Congress Passes FY 2016 Funding Bills

On December 18, 2015, Congress passed a $1.067 trillion omnibus appropriations bill (H.R. 2029) that will fund federal agencies and programs in fiscal year (FY) 2016. The total amount reflects an additional $50 billion that was made available through the Bipartisan Budget Act of 2015. The bill provides the National Institute of Health with its first significant budget increase in several years. Other agencies, including the National Science Foundation, will receive modest budget increases. Highlights of the funding bill are below.

National Institutes of Health (NIH)

The omnibus provides the NIH with a $2 billion increase (+6.3%), bringing the total budget of the agency to $32.1 billion. Because some programs are designated to receive part of the increase, the budgets of most institutes and centers (ICs) will increase by approximately 4%. Programs receiving designated increases include: $200 million for the Precision Medicine Initiative (PMI); $350 million for Alzheimer’s disease research; $85 million for the BRAIN Initiative; and $100 million for combatting antimicrobial resistance. These increases are in addition to the current levels of funding, with the exception of the PMI, which is a new program in FY 2016.

A number of provisions were included in report language accompanying the Omnibus:

  • NIH will be expected to increase support for Ruth L. Kirschstein National Research Service Awards in proportion to at least the level of increase for most ICs (4%). NIH will also be expected to provide a stipend increase consistent with 2016 pay raises for federal employees (1.3%).
  • The Institutional Development Award program (IDeA) will receive $321 million, a significant increase over the FY 2015 funding level of $273 million.
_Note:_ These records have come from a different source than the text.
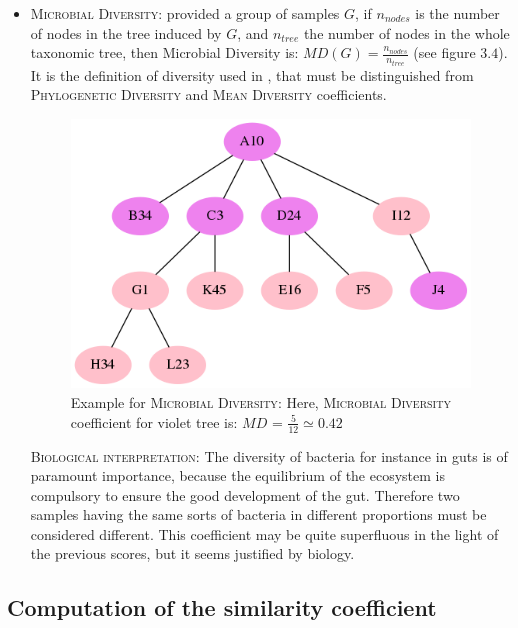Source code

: \documentclass{report}
\begin{document}
\begin{itemize}
\item \textsc{Microbial Diversity:} provided a group of samples $G$, if $n_{nodes}$ is the number of nodes in the tree induced by $G$, and $n_{tree}$ the number of nodes in the whole taxonomic tree, then Microbial Diversity is: $MD(G) = \frac{n_{nodes}}{n_{tree}}$ (see figure $3.4$). It is the definition of diversity used in \cite{Enaud}, that must be distinguished from \textsc{Phylogenetic Diversity} \cite{PhyloD} and \textsc{Mean Diversity} \cite{MeanD} coefficients.

\begin{figure}[H]
\centering
\includegraphics[scale=0.5]{illustrations/diversity.png}
\caption{Example for \textsc{Microbial Diversity}: Here, \textsc{Microbial Diversity} coefficient for violet tree is: $MD$ = $\frac{5}{12} \simeq 0.42$}
\end{figure}

\bigskip

\textsc{Biological interpretation:} The diversity of bacteria for instance in guts is of paramount importance, because the equilibrium of the ecosystem is compulsory to ensure the good development of the gut. Therefore two samples having the same sorts of bacteria in different proportions must be considered different. This coefficient may be quite superfluous in the light of the previous scores, but it seems justified by biology.

\end{itemize}

\subsection{Computation of the similarity coefficient}
\end{document}
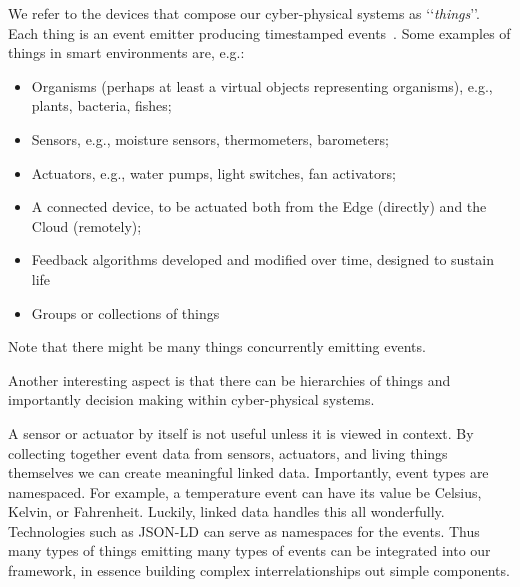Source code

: We refer to the devices that compose our cyber-physical systems as \lq\lq\emph{things}\rq\rq.
Each thing is an event emitter producing timestamped events~\cite{Lee1999}.
Some examples of things in smart environments are, e.g.:
\begin{itemize}
    \item Organisms (perhaps at least a virtual objects representing organisms), e.g., plants, bacteria, fishes;
    \item Sensors, e.g., moisture sensors, thermometers, barometers;
    \item Actuators, e.g., water pumps, light switches, fan activators;
    \item A connected device, to be actuated both from the Edge (directly) and the Cloud (remotely);
    \item Feedback algorithms developed and modified over time, designed to sustain life
    \item Groups or collections of things
\end{itemize}

Note that there might be many things concurrently emitting events.

Another interesting aspect is that there can be hierarchies of things and importantly decision making within cyber-physical systems.

A sensor or actuator by itself is not useful unless it is viewed in context. By collecting together event data from sensors, actuators, and living things themselves we can create meaningful linked data. Importantly, event types are namespaced. For example, a temperature event can have its value be Celsius, Kelvin, or Fahrenheit. Luckily, linked data handles this all wonderfully. Technologies such as JSON-LD \cite{} can serve as namespaces for the events. Thus many types of things emitting many types of events can be integrated into our framework, in essence building complex interrelationships out simple components.




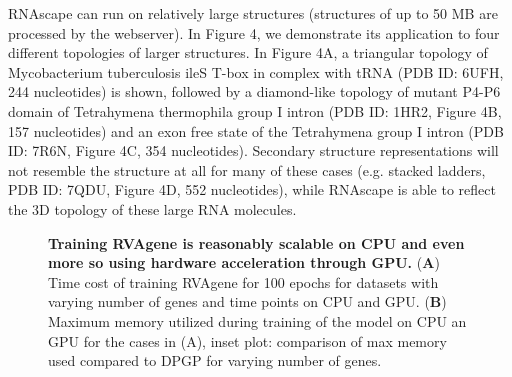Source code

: RNAscape can run on relatively large structures (structures of up to 50 MB are processed by the webserver). In Figure 4, we demonstrate its application to four different topologies of larger structures. In Figure 4A, a triangular topology of Mycobacterium tuberculosis ileS T-box in complex with tRNA (PDB ID: 6UFH, 244 nucleotides) is shown, followed by a diamond-like topology of mutant P4-P6 domain of Tetrahymena thermophila group I intron (PDB ID: 1HR2, Figure 4B, 157 nucleotides) and an exon free state of the Tetrahymena group I intron (PDB ID: 7R6N, Figure 4C, 354 nucleotides). Secondary structure representations will not resemble the structure at all for many of these cases (e.g. stacked ladders, PDB ID: 7QDU, Figure 4D, 552 nucleotides), while RNAscape is able to reflect the 3D topology of these large RNA molecules.
\begin{center}
    \begin{figure}
        \caption[Computational cost of training RVAgene]{\textbf{Training RVAgene is reasonably scalable on CPU and even more so using hardware acceleration through GPU.} ({\bf A}) Time cost of training RVAgene for 100 epochs for datasets with varying number of genes and time points on CPU and GPU. ({\bf B}) Maximum memory utilized during training of the model on CPU an GPU for the cases in (A), inset plot: comparison of max memory used compared to DPGP for varying number of genes.}
  \label{fig:rnascape3}
\end{figure}
\end{center}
The report states that the increase is in recognition of the program’s success and calls on NIH to maintain at least this percentage in subsequent budget requests.
  • The report calls on the NIH Director to “continue the traditional focus on basic biomedical research” and reiterates the importance of basic research in laying the groundwork for future translation. The report also requests an update in the FY 2017 budget request on NIH’s efforts to ensure a focus on basic science is preserved.
  • NIH will be expected “to consider the burden of disease when setting priorities and developing strategic plans” so that resources are directed to areas with significant opportunity to improve the current and future health of the American population.
  • The report language expressed continued concern about the inability to reproduce some findings in biomedical research, and directs the NIH “continue to stress the importance of experimental rigor and transparency of reporting of research findings to enhance the ability of others to replicate them.”
  • Funding for the Science Education Partnership Awards (SEPA) will be continued at no less than the FY 2015 level.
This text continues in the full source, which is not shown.